Java List Part I

Java list<> is a collection stores elements by insertion order (either at the end or at a specific position in the list). A list maintains indices of its elements so it allows adding, retrieving, modifying, removing elements by an integer index (zero-based index; the first element is at 0-index, the second at 1-index, the third at 2-index, and so on).

A list can store objects of any types. Primitive types are automatically converted to corresponding wrapper types, e.g. integer numbers are converted to Integer objects. It allows null and duplicate elements, and orders them by their insertion order (index).


The List is the base interface for all list types, and the ArrayList and LinkedList classes are two common List’s implementations.

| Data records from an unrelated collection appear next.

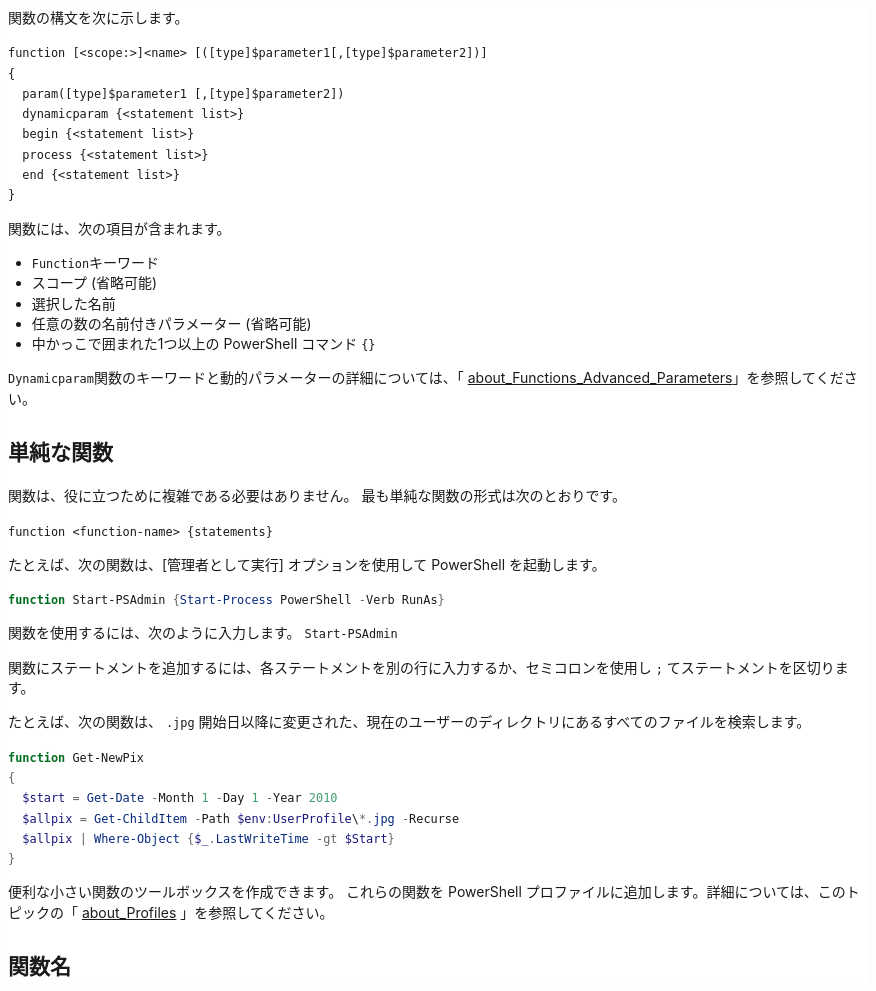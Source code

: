 関数の構文を次に示します。

```
function [<scope:>]<name> [([type]$parameter1[,[type]$parameter2])]
{
  param([type]$parameter1 [,[type]$parameter2])
  dynamicparam {<statement list>}
  begin {<statement list>}
  process {<statement list>}
  end {<statement list>}
}
```

関数には、次の項目が含まれます。

- `Function`キーワード
- スコープ (省略可能)
- 選択した名前
- 任意の数の名前付きパラメーター (省略可能)
- 中かっこで囲まれた1つ以上の PowerShell コマンド `{}`

`Dynamicparam`関数のキーワードと動的パラメーターの詳細については、「 [about_Functions_Advanced_Parameters](about_Functions_Advanced_Parameters.md)」を参照してください。

## <a name="simple-functions"></a>単純な関数

関数は、役に立つために複雑である必要はありません。 最も単純な関数の形式は次のとおりです。

```
function <function-name> {statements}
```

たとえば、次の関数は、[管理者として実行] オプションを使用して PowerShell を起動します。

```powershell
function Start-PSAdmin {Start-Process PowerShell -Verb RunAs}
```

関数を使用するには、次のように入力します。 `Start-PSAdmin`

関数にステートメントを追加するには、各ステートメントを別の行に入力するか、セミコロンを使用し `;` てステートメントを区切ります。

たとえば、次の関数は、 `.jpg` 開始日以降に変更された、現在のユーザーのディレクトリにあるすべてのファイルを検索します。

```powershell
function Get-NewPix
{
  $start = Get-Date -Month 1 -Day 1 -Year 2010
  $allpix = Get-ChildItem -Path $env:UserProfile\*.jpg -Recurse
  $allpix | Where-Object {$_.LastWriteTime -gt $Start}
}
```

便利な小さい関数のツールボックスを作成できます。 これらの関数を PowerShell プロファイルに追加します。詳細については、このトピックの「 [about_Profiles](about_Profiles.md) 」を参照してください。

## <a name="function-names"></a>関数名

ArrayList  quick example: 

List<String> listStrings = new ArrayList<String>();

LinkedList quick example: 

List<String> listStrings = new LinkedList<String>();

In Java 7, we can remove the type parameter on the right side as follows:

List<Integer> listNumbers = new ArrayList<>();
List<String> linkedWords = new LinkedList<>();


The compiler is able to infer the actual type parameter from the declaration on the left side.
When creating a new ArrayList using the empty constructor, the list is constructed with an initial capacity of ten. If you are sure how many elements will be added to the list, it’s recommended to specify a capacity which is large enough. Let’s say, if we know that a list contains around 1000 elements, declare the list as follows:

List<Integer> listNumbers = new ArrayList<>(1000);
It’s also possible to construct a list that takes elements from an existing collection, for example:

List<Integer> listNumberOne; // existing collection

List<Integer> listNumberTwo = new ArrayList<>(listNumberOne);
The listNumberTwo constructed with copies of all elements from the listNumberOne.